Foi publicada no Diário Oficial da União de hoje, dia 12/02, a Mensagem Presidencial nº 36/2015 que encaminhou o texto do Intergovernmental Agreement (IGA) para a apreciação do Congresso Nacional. O IGA é o instrumento jurídico que viabilizará a implementação do FATCA no Brasil.
Em 18 de março de 2010, o Congresso dos Estados Unidos da América (EUA) aprovou o Foreign Account Tax Compliance Act (FATCA) lei federal que possui implicações de caráter extraterritorial e que pretende gerar efeitos em todos os países do mundo. Em vigor desde 1º de janeiro de 2013, seu objetivo é “detectar, deter e desencorajar a evasão fiscal” de norte-americanos por meio de instituições financeiras e não financeiras fora dos EUA, incluindo aquelas em funcionamento no Brasil.

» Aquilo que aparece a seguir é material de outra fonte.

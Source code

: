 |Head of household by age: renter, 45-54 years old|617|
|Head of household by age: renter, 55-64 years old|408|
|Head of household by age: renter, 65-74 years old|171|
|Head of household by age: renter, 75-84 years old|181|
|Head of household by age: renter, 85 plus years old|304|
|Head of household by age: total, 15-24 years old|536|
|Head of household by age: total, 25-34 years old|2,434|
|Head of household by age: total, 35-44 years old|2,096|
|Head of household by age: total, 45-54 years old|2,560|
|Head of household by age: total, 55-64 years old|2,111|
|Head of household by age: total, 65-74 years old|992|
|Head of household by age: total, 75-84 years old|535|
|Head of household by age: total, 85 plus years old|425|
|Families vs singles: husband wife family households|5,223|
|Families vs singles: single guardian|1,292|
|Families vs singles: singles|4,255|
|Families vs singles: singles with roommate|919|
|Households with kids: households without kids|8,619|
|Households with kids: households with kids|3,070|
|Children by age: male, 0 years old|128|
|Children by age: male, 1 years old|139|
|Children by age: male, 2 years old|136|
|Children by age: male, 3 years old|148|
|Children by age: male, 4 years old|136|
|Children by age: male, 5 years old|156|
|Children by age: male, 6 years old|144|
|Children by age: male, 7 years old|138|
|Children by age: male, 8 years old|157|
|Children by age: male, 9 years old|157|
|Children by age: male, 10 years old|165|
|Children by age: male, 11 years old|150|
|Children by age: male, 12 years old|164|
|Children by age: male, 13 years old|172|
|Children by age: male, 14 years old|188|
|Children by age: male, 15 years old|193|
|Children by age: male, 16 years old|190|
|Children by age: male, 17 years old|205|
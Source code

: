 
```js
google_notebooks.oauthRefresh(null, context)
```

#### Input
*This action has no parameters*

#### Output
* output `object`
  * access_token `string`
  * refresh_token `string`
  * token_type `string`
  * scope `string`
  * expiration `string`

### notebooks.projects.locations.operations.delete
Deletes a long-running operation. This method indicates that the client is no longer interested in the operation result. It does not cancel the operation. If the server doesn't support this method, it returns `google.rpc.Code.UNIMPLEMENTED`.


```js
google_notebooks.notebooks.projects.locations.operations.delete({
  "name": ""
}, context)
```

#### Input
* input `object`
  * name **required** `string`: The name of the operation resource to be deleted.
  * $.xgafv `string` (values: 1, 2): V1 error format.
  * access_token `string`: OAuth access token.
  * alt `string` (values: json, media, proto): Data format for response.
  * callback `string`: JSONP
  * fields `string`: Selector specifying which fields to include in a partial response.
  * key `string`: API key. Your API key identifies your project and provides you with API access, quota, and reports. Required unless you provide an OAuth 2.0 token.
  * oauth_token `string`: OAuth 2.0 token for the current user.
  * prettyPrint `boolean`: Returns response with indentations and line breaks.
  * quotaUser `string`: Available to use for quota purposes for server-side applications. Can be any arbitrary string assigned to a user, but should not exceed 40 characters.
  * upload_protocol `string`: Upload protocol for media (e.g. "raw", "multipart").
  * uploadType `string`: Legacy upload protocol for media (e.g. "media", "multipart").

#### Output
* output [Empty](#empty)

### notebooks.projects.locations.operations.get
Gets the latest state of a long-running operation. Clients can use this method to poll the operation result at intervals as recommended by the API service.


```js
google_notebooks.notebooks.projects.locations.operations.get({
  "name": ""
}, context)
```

Segundo o Itamaraty, 44 países já assinaram acordos com os EUA semelhantes ao que foi assinado pelo Brasil. Outros 58 rubricaram o texto final e assinarão acordos até dezembro de 2014, data limite para que as instituições financeiras desses países não sejam afetadas pelas multas previstas no FATCA.
Destaques do FATCA
A definição do que é instituição financeira é ampla e engloba: entidades que se dediquem ao investimento no mercado de títulos e valores mobiliários, a atividades bancárias em geral, ou à custódia, intermediação, corretagem e detenção de investimentos em favor de outros, incluindo fundos de investimento, seguradoras, empresas de previdência, de capitalização e cooperativas bancárias. De acordo com a lei, todos os produtos financeiros que possibilitem acumulação são passíveis de reportes pelas instituições financeiras aos norte-americanos. (grifos da Editora Roncarati).
A lei do FATCA se aplica às chamadas US persons, isto é, pessoas com nacionalidade norte-americana, nascidas nos EUA ou com pais norte-americanos, pessoas com visto de permanência nos EUA (green card), ou residentes nos EUA, independentemente de serem residentes fiscais ou de terem também nacionalidade em outro país. De acordo com essa lei, quando os US persons detiverem mais de 10% de participação direta ou indireta no capital ou lucro de quaisquer empresas, inclusive brasileiras, tais empresas serão consideradas US persons, independentemente de serem constituídas ou residentes fiscais em seus países de origem.
Os impactos dessa legislação para o Brasil são, de acordo com o capítulo 4 do Código Tributário dos EUA, onde o FATCA está incluído, que todas as instituições financeiras que operam no Brasil identifiquem os US persons em sua base de clientes para que suas informações sejam repassadas às autoridades competentes nos EUA. O prazo para diligenciar todas as contas de pessoas físicas era até junho de 2014 e para as contas de pessoas jurídicas até dezembro de 2014.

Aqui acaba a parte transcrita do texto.